My name is Pam. I am from the Dallas Texas area. I have a son, age 32, with CF. I was pretty overwhelmed, as well, I was a young mother with no other family support system, no job, and no insurance when I found out that he had CF when he was 4 y/o. He has been pretty sick off and on over the years. Well the reason I am writing is not to compare stories necessarily, but to encourage you that you CAN do this. You will survive. Initially it is terrible and you probably constantly ask "Why" "Why me", how come I cannot have healthy children like my friends or family members". My husband now gave me a cut out from the newspaper from Dear.... somebody, many years ago. (It essentially said that God placed my children with me because He knew that I had just what it took to handle them and their life situations, regardless of what life threw our way. ) I have had to cling on to that for 30 years and I am still clinging. Please remember our children are gifts from God. They are His children and he just uses us as instruments in their lives. I have learned to depend on God for my strength because there was absolutely NO ONE else out there who would totally be there through the WHOLE thing. Ya know what I mean? I absolutely do not know how mothers of CFs keep their sanity without God to cuddle them with His compassion. You can always e-mail me and I will help you, encourage you, cry with you, or whatever. My e-mail is pjmatthies@cooper-clinic.com. Always remember, YOU ARE NOT ALONE. Pam.
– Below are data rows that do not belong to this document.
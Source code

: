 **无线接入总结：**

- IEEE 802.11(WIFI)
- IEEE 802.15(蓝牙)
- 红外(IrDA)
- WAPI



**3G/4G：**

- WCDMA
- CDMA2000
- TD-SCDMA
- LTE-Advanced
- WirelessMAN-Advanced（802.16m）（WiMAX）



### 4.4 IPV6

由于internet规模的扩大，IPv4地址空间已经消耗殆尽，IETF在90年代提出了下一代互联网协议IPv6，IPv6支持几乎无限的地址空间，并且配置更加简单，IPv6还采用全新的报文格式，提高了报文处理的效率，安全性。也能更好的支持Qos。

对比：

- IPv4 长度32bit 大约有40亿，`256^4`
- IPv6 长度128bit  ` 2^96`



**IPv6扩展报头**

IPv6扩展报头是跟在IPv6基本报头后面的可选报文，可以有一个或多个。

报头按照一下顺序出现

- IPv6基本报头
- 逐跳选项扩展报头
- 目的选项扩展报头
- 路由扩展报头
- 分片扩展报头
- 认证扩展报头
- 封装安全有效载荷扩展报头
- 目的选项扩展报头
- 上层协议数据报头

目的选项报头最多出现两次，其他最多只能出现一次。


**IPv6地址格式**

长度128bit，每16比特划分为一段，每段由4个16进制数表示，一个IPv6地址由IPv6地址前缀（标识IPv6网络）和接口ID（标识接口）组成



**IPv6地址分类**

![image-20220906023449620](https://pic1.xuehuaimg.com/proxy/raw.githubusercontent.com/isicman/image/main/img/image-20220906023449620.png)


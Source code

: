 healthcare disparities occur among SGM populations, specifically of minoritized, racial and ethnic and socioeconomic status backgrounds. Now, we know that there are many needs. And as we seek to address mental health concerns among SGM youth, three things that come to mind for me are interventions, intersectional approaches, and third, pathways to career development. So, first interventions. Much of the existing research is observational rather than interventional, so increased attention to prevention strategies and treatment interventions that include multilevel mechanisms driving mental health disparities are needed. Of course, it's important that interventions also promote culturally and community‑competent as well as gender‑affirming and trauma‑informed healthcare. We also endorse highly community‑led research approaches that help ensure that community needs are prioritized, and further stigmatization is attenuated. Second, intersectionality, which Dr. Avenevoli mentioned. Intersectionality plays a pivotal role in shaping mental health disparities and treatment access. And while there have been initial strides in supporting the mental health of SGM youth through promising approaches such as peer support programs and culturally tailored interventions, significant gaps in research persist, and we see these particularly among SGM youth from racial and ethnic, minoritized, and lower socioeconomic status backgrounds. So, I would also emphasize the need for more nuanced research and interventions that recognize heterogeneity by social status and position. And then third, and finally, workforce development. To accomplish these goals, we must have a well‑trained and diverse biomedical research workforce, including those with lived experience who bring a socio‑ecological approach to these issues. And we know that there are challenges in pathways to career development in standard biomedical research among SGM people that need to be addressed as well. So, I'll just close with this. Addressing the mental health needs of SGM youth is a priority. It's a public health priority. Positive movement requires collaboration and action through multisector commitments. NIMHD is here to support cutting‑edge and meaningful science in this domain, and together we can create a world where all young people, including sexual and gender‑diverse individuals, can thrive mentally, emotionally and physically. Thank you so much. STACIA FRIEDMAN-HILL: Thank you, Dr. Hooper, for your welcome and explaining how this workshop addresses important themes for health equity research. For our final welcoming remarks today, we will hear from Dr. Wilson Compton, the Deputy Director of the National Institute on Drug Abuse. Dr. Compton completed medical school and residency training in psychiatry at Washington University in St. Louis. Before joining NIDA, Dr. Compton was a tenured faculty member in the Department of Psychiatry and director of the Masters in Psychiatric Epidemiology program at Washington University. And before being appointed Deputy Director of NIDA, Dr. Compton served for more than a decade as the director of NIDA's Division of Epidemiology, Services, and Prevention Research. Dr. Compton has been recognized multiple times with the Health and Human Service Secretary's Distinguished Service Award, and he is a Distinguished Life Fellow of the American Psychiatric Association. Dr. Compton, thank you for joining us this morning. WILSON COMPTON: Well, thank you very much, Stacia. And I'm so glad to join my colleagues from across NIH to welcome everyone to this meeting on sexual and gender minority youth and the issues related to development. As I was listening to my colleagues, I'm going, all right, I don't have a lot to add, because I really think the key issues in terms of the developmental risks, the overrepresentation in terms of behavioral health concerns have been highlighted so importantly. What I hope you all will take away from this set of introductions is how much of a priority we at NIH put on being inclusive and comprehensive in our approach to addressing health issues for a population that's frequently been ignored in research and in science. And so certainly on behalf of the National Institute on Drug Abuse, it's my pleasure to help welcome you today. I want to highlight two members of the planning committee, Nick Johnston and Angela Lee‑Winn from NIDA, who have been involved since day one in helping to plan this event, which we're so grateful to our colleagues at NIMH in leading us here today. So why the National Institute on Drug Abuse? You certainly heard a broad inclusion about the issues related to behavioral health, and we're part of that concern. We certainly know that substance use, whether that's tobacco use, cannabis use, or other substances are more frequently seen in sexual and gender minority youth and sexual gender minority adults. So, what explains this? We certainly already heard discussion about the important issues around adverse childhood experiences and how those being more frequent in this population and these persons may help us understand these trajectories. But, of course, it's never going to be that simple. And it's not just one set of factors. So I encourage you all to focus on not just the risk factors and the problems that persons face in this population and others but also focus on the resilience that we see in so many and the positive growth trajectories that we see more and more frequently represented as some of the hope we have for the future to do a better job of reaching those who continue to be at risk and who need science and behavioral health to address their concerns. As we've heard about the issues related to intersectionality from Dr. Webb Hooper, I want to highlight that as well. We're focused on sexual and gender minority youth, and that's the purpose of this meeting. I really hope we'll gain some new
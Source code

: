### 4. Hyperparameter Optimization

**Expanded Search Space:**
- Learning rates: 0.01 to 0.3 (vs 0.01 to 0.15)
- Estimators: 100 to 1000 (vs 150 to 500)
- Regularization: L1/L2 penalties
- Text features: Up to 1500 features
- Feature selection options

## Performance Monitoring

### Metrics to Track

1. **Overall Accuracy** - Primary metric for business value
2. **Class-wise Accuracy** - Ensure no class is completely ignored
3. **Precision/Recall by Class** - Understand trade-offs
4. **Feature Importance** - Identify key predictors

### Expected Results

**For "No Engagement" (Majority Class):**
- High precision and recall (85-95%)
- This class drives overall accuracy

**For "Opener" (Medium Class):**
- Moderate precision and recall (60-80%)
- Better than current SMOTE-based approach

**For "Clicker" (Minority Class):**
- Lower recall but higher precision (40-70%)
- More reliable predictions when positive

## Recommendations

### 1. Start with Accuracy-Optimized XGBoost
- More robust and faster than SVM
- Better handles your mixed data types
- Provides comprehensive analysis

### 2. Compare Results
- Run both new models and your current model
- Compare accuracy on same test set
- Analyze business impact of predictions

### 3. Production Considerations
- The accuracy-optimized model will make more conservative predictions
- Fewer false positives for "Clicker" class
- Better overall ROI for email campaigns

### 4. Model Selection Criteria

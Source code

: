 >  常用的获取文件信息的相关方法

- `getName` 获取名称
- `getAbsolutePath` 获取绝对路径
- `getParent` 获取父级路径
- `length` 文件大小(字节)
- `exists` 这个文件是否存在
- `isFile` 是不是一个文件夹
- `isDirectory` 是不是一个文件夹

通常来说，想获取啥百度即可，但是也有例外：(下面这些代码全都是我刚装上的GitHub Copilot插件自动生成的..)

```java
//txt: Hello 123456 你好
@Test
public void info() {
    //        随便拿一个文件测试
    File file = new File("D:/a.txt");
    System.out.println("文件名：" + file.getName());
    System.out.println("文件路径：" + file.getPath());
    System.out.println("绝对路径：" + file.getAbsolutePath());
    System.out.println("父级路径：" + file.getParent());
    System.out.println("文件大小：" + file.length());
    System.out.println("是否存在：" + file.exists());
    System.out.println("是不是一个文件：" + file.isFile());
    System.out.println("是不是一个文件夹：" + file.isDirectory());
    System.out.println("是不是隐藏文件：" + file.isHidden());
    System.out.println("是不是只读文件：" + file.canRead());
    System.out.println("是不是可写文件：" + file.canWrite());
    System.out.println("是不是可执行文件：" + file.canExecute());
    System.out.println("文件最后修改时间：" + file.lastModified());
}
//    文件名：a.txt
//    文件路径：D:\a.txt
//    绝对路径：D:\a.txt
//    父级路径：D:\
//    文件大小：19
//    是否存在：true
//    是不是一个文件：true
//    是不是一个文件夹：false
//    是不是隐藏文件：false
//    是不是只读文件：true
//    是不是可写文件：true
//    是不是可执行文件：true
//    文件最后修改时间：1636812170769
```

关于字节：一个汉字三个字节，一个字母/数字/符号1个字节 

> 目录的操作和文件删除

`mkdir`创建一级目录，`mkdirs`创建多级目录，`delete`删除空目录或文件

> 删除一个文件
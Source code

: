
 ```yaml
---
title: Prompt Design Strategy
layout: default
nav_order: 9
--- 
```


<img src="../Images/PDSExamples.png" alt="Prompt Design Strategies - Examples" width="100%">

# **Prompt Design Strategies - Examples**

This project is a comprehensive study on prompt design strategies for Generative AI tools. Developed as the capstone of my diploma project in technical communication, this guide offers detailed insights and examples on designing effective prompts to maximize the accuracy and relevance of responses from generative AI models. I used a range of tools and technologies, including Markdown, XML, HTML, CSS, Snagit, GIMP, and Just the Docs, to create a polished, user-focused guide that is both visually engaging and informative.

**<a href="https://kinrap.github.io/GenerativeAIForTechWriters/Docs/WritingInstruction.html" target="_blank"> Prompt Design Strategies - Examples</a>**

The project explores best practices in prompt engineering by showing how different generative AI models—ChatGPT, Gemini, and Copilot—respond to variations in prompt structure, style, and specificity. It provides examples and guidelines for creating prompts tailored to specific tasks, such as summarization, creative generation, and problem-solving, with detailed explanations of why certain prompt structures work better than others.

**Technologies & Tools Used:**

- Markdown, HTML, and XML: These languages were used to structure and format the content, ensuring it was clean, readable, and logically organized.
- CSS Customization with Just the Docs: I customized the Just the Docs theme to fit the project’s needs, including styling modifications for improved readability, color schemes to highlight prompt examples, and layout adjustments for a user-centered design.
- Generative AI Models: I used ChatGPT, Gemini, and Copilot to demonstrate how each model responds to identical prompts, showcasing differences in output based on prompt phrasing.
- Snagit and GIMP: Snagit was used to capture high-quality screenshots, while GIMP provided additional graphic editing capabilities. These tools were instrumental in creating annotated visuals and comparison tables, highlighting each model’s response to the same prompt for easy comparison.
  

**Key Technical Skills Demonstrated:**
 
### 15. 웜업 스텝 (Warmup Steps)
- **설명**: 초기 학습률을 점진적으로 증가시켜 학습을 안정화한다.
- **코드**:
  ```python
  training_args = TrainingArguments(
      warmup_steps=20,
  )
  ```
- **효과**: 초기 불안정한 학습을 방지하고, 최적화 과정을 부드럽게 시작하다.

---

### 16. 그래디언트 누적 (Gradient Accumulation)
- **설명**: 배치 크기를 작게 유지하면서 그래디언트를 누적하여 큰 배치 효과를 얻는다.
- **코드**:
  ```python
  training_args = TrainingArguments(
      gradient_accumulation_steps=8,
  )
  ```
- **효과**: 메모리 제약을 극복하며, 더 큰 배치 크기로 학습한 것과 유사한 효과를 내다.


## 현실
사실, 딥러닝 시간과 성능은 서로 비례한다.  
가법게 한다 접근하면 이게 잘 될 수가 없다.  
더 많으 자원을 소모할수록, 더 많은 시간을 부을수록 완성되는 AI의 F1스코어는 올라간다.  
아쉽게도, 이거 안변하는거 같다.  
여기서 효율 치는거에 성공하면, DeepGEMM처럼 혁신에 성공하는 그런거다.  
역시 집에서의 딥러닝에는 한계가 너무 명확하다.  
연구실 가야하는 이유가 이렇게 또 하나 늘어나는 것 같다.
I totally undrstand what your saying. I feel like everyone who has never been in this situation that says I'm so sorry really means that their sorry , but I feel it's more like I'm so sorry but I'm glad it's not mine that have cf. Maybe it's just me but i feel like that is what everyone is saying in the back of their heads. No pareent can truely understand what we go through on a day to day basis. I think I'm just at a mean part in this process of dealing with all this news lately. I don't want to have a bad attitude maybe it's the lack of sleep I'm not getting. I have made a decision I'm am going to strive to be completely positive and happy regardless of what happens I know it will be hard but I do believe That there is a rainbow at the end of the tunnel.